Task details: Below this line is the material. Write out only its lines from the one containing "by LISA with" through the one containing "Past work constraining", both kept, exactly.

Exercise materials:
━━━━
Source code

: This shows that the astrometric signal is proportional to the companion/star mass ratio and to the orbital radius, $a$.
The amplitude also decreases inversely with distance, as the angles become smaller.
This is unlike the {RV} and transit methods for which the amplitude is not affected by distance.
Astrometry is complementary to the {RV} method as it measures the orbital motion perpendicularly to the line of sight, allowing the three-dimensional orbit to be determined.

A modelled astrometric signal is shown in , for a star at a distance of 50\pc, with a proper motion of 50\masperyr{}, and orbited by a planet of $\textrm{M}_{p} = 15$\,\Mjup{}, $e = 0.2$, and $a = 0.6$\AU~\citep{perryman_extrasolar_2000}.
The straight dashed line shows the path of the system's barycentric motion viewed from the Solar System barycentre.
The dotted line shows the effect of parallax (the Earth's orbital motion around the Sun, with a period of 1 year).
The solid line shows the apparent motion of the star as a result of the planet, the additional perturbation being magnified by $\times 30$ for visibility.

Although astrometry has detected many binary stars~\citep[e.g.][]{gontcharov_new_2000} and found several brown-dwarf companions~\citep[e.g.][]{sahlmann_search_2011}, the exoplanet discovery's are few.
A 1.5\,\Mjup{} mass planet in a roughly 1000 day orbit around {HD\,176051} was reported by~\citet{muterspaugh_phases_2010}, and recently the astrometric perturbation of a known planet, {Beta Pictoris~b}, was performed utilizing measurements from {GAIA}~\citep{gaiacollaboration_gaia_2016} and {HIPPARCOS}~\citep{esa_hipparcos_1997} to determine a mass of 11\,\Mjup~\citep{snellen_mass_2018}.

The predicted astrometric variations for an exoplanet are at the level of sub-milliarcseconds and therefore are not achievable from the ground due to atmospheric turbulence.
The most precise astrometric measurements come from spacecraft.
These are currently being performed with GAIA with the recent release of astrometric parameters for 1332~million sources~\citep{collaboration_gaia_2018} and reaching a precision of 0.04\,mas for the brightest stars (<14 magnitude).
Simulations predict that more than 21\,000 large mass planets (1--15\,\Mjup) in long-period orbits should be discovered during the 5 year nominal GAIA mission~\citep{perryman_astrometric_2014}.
━━━━
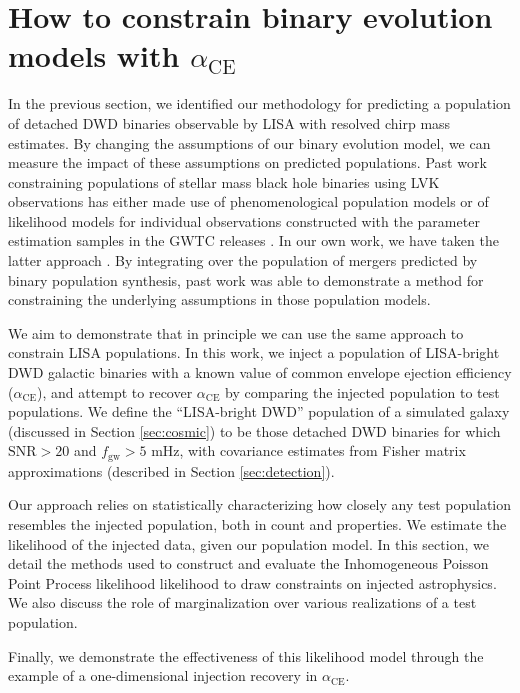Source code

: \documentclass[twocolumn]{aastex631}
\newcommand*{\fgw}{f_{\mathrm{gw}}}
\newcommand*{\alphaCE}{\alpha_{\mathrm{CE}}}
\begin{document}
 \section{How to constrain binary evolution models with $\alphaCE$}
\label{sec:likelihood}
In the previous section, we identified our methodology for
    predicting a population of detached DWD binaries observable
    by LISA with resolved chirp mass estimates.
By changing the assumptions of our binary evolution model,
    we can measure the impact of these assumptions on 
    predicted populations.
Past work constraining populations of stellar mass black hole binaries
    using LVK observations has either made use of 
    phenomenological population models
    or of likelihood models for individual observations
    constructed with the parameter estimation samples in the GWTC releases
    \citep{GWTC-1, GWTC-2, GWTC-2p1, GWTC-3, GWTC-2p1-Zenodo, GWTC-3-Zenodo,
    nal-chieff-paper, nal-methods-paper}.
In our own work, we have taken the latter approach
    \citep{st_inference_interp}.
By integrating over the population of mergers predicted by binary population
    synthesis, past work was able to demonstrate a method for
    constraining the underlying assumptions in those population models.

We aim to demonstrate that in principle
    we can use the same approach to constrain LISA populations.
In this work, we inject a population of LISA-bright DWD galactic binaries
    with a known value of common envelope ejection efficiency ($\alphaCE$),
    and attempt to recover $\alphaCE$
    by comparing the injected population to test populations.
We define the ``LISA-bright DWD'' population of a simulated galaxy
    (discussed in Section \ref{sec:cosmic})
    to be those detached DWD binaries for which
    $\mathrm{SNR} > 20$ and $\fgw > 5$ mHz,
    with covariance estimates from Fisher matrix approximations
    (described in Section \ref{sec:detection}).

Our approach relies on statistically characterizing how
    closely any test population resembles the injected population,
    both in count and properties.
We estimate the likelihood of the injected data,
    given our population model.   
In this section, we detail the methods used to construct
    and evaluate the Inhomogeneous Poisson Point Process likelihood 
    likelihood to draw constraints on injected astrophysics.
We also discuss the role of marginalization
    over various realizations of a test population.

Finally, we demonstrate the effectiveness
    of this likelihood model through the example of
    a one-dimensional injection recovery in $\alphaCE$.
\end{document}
━━━━
Task output:
    by LISA with resolved chirp mass estimates.
By changing the assumptions of our binary evolution model,
    we can measure the impact of these assumptions on 
    predicted populations.
Past work constraining populations of stellar mass black hole binaries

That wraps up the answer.